As I said in the post, "as best I could tell". I didn't see any way to avoid having to do so, although it's possible that a way might have existed and I failed to spot it.
I noted your saying that a graph couldn't be reduced in situ; I was just wanting confirmation that you can't delete graphn once you've made graphn+1, i.e. that you have to retain the entire sequence of graphs in order to reconstruct the colouring once all the reductions have been done.

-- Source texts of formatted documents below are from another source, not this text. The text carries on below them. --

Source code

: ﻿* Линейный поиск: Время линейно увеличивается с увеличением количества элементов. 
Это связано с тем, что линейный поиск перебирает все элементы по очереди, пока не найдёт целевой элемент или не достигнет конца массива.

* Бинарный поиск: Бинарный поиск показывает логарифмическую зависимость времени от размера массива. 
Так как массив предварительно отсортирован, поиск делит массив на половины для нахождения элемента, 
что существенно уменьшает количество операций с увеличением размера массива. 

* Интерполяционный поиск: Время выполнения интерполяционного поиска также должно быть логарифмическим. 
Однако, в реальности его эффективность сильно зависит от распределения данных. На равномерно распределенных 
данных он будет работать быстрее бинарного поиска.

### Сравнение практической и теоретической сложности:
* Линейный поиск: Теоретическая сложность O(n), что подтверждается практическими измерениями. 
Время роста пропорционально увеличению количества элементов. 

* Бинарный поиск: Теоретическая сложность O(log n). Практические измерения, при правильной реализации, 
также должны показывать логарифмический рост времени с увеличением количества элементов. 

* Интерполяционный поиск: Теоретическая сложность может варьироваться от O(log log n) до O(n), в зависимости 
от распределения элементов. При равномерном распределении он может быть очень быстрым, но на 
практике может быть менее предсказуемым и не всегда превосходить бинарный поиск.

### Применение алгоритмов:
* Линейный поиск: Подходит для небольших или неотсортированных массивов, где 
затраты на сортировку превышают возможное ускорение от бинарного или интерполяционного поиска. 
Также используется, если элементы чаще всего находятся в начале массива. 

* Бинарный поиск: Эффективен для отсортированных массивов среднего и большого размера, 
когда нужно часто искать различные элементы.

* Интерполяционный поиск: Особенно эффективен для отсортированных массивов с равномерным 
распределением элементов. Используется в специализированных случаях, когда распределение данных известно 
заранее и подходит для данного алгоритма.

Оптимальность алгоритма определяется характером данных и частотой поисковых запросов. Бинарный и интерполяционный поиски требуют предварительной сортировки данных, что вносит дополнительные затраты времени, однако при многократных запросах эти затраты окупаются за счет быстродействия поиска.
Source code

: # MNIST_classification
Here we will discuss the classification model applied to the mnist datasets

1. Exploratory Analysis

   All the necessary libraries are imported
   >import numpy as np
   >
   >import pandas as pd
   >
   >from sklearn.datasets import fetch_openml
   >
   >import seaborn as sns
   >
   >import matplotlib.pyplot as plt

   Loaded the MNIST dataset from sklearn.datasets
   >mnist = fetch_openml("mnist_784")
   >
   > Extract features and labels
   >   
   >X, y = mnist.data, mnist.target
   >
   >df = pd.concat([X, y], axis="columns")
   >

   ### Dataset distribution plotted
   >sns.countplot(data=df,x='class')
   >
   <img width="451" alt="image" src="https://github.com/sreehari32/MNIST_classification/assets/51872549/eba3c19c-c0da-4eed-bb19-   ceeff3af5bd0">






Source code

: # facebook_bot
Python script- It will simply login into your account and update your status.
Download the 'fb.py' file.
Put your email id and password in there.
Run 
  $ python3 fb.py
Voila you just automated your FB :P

Incidentally, if — as I suspect — the algorithm works by creating a reducing sequence of graphs then reconstructing a colouring back up the sequence towards the original, you can probably transform the algorithm from O(N2) time O(N2) space into one that's O(N3) time and O(N) space, simply by making sure the reduction sequence is deterministic then replaying it at each step in the reconstruction instead of using retained copies of the graphs.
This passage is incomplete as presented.